20 A.D.3d 395, 798 N.Y.S.2d 511

This text of 20 A.D.3d 395 (Johnson v. Davis) is published on Counsel Stack Legal Research, covering Appellate Division of the Supreme Court of the State of New York primary law. Counsel Stack provides free access to over 12 million legal documents including statutes, case law, regulations, and constitutions.

Bluebook
Johnson v. Davis, 20 A.D.3d 395, 798 N.Y.S.2d 511 (N.Y. Ct. App. 2005).

Opinion

In an action to recover damages for personal injuries, the defendants Frank Ferraro and Frank E Ferraro appeal from an order of the Supreme Court, Queens County (O’Donoghue, J.), dated June 15, 2004, which denied their motion for summary [396]*396judgment dismissing the complaint and all cross claims insofar as asserted against them.

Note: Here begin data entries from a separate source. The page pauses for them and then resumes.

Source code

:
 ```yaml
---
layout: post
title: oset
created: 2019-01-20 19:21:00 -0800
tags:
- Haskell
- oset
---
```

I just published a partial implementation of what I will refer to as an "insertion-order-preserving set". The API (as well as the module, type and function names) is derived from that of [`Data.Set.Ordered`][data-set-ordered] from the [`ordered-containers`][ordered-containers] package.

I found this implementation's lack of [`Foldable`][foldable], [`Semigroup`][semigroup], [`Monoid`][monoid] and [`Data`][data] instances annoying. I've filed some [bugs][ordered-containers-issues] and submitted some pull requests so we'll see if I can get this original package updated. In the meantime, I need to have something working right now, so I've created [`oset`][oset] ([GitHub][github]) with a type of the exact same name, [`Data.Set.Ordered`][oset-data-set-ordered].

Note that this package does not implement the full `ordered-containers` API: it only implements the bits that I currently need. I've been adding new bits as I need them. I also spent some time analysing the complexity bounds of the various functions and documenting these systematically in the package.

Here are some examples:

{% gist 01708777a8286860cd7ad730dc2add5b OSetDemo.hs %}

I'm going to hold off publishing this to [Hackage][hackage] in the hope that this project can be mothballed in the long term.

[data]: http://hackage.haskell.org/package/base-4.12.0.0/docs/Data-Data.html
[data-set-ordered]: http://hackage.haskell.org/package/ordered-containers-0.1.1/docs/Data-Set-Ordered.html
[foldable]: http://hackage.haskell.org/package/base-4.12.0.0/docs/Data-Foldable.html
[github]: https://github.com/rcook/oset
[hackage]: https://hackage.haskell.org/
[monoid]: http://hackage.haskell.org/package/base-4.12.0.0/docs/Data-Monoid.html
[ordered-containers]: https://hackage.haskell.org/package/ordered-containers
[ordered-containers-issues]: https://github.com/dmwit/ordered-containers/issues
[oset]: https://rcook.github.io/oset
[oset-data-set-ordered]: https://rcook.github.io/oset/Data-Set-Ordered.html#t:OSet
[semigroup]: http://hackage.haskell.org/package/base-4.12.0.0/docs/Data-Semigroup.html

Ordered that the order is reversed, on the law, with costs, the motion is granted, the complaint and all cross claims are dismissed insofar as asserted against the appellants, and the action against the remaining defendants is severed.

The plaintiff commenced this action to recover damages for the injuries he sustained when the vehicle owned by the defendant Frank E Ferraro and operated by the defendant Frank Ferraro (hereinafter the Ferraro defendants), in which he was a passenger, was involved in an accident with a vehicle operated by the defendant Nathaniel Davis. Following discovery, the Ferraro defendants moved for summary judgment, and the Supreme Court denied the motion. We reverse.

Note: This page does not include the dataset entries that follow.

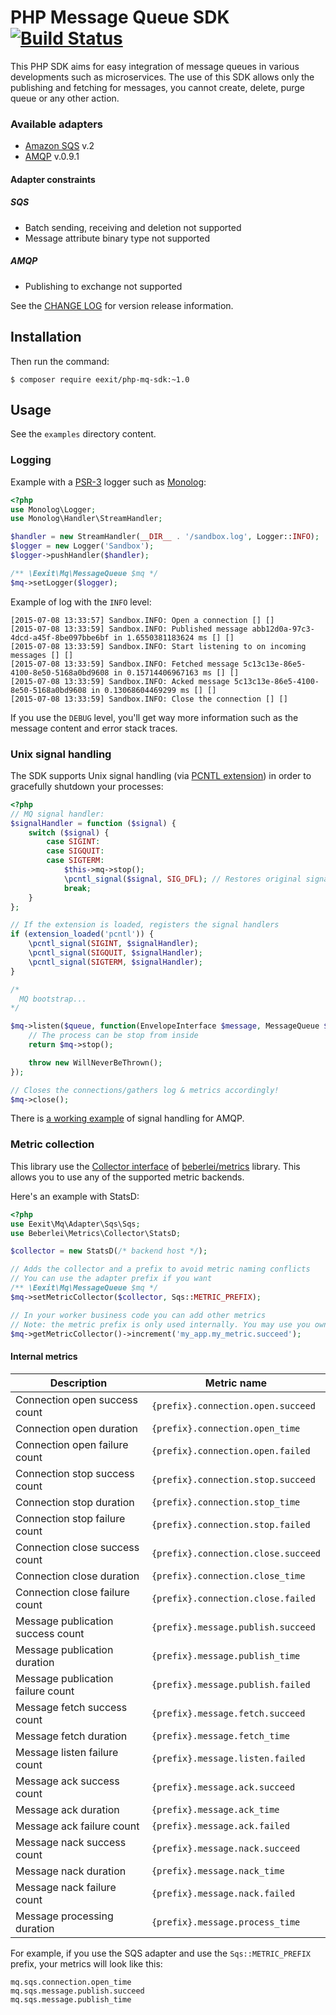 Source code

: # PHP Message Queue SDK [![Build Status](https://travis-ci.org/eexit/php-mq-sdk.svg?branch=master)](https://travis-ci.org/eexit/php-mq-sdk)

This PHP SDK aims for easy integration of message queues in various developments such as microservices.
The use of this SDK allows only the publishing and fetching for messages, you cannot create, delete, purge queue or any other action.

### Available adapters

 - [Amazon SQS](http://aws.amazon.com/sqs/) v.2
 - [AMQP](https://github.com/php-amqplib/php-amqplib) v.0.9.1

#### Adapter constraints

##### SQS

 - Batch sending, receiving and deletion not supported
 - Message attribute binary type not supported

##### AMQP

 - Publishing to exchange not supported

See the [CHANGE LOG](CHANGELOG.md) for version release information.

## Installation

Then run the command:

    $ composer require eexit/php-mq-sdk:~1.0

## Usage

See the `examples` directory content.

### Logging

Example with a [PSR-3](http://www.php-fig.org/psr/psr-3/) logger such as [Monolog](https://github.com/Seldaek/monolog):

```php
<?php
use Monolog\Logger;
use Monolog\Handler\StreamHandler;

$handler = new StreamHandler(__DIR__ . '/sandbox.log', Logger::INFO);
$logger = new Logger('Sandbox');
$logger->pushHandler($handler);

/** \Eexit\Mq\MessageQueue $mq */
$mq->setLogger($logger);
```

Example of log with the `INFO` level:

```
[2015-07-08 13:33:57] Sandbox.INFO: Open a connection [] []
[2015-07-08 13:33:59] Sandbox.INFO: Published message abb12d0a-97c3-4dcd-a45f-8be097bbe6bf in 1.6550381183624 ms [] []
[2015-07-08 13:33:59] Sandbox.INFO: Start listening to on incoming messages [] []
[2015-07-08 13:33:59] Sandbox.INFO: Fetched message 5c13c13e-86e5-4100-8e50-5168a0bd9608 in 0.15714406967163 ms [] []
[2015-07-08 13:33:59] Sandbox.INFO: Acked message 5c13c13e-86e5-4100-8e50-5168a0bd9608 in 0.13068604469299 ms [] []
[2015-07-08 13:33:59] Sandbox.INFO: Close the connection [] []
```

If you use the `DEBUG` level, you'll get way more information such as the message content and error stack traces.

### Unix signal handling

The SDK supports Unix signal handling (via [PCNTL extension](http://php.net/manual/en/book.pcntl.php)) in order to gracefully shutdown your processes:

```php
<?php
// MQ signal handler:
$signalHandler = function ($signal) {
    switch ($signal) {
        case SIGINT:
        case SIGQUIT:
        case SIGTERM:
            $this->mq->stop();
            \pcntl_signal($signal, SIG_DFL); // Restores original signal handler
            break;
    }
};

// If the extension is loaded, registers the signal handlers
if (extension_loaded('pcntl')) {
    \pcntl_signal(SIGINT, $signalHandler);
    \pcntl_signal(SIGQUIT, $signalHandler);
    \pcntl_signal(SIGTERM, $signalHandler);
}

/*
  MQ bootstrap...
*/

$mq->listen($queue, function(EnvelopeInterface $message, MessageQueue $mq) {
    // The process can be stop from inside
    return $mq->stop();

    throw new WillNeverBeThrown();
});

// Closes the connections/gathers log & metrics accordingly!
$mq->close();
```

There is [a working example](examples/amqp/worker.php) of signal handling for AMQP.

### Metric collection

This library use the [Collector interface](https://github.com/beberlei/metrics/blob/master/src/Beberlei/Metrics/Collector/Collector.php) of [beberlei/metrics](https://github.com/beberlei/metrics) library. This allows you to use any of the supported metric backends.

Here's an example with StatsD:

```php
<?php
use Eexit\Mq\Adapter\Sqs\Sqs;
use Beberlei\Metrics\Collector\StatsD;

$collector = new StatsD(/* backend host */);

// Adds the collector and a prefix to avoid metric naming conflicts
// You can use the adapter prefix if you want
/** \Eexit\Mq\MessageQueue $mq */
$mq->setMetricCollector($collector, Sqs::METRIC_PREFIX);

// In your worker business code you can add other metrics
// Note: the metric prefix is only used internally. You may use you own prefix here
$mq->getMetricCollector()->increment('my_app.my_metric.succeed');
```

#### Internal metrics

| **Description**                   | **Metric name**                     |
|--------------------------------   |----------------------------------   |
| Connection open success count     | `{prefix}.connection.open.succeed`  |
| Connection open duration          | `{prefix}.connection.open_time`     |
| Connection open failure count     | `{prefix}.connection.open.failed`   |
| Connection stop success count     | `{prefix}.connection.stop.succeed`  |
| Connection stop duration          | `{prefix}.connection.stop_time`     |
| Connection stop failure count     | `{prefix}.connection.stop.failed`   |
| Connection close success count    | `{prefix}.connection.close.succeed` |
| Connection close duration         | `{prefix}.connection.close_time`    |
| Connection close failure count    | `{prefix}.connection.close.failed`  |
| Message publication success count | `{prefix}.message.publish.succeed`  |
| Message publication duration      | `{prefix}.message.publish_time`     |
| Message publication failure count | `{prefix}.message.publish.failed`   |
| Message fetch success count       | `{prefix}.message.fetch.succeed`    |
| Message fetch duration            | `{prefix}.message.fetch_time`       |
| Message listen failure count      | `{prefix}.message.listen.failed`    |
| Message ack success count         | `{prefix}.message.ack.succeed`      |
| Message ack duration              | `{prefix}.message.ack_time`         |
| Message ack failure count         | `{prefix}.message.ack.failed`       |
| Message nack success count        | `{prefix}.message.nack.succeed`     |
| Message nack duration             | `{prefix}.message.nack_time`        |
| Message nack failure count        | `{prefix}.message.nack.failed`      |
| Message processing duration       | `{prefix}.message.process_time`     |

For example, if you use the SQS adapter and use the `Sqs::METRIC_PREFIX` prefix, your metrics will look like this:

    mq.sqs.connection.open_time
    mq.sqs.message.publish.succeed
    mq.sqs.message.publish_time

The Ferraro defendants made a prima facie showing of their entitlement to judgment as a matter of law (see Winegrad v New York Univ. Med. Ctr., 64 NY2d 851, 853 [1985]) by submitting evidence that the defendant Frank Ferraro was not negligent in his operation of the vehicle, and that the collision occurred when the Davis vehicle suddenly and without warning crossed over from the other side of the road into his lane of travel. In opposition, the plaintiff merely speculated that the defendant Frank Ferraro, when confronted with this emergency situation not of his own making, may unreasonably have failed to take some unspecified evasive action or may have contributed to the occurrence of the accident in some other manner. Since these speculative assertions failed to raise a triable issue of fact, the Supreme Court should have granted the motion of the Ferraro defendants for summary judgment (see Caffery v BJY Materials, Inc., 11 AD3d 649 [2004]; Baker v Staria, 6 AD3d 639 [2004]; Stoebe v Norton, 278 AD2d 484 [2000]; Williams v Econ, 221 AD2d 429 [1995]). Krausman, J.P., Mastro, Rivera and Spolzino, JJ., concur.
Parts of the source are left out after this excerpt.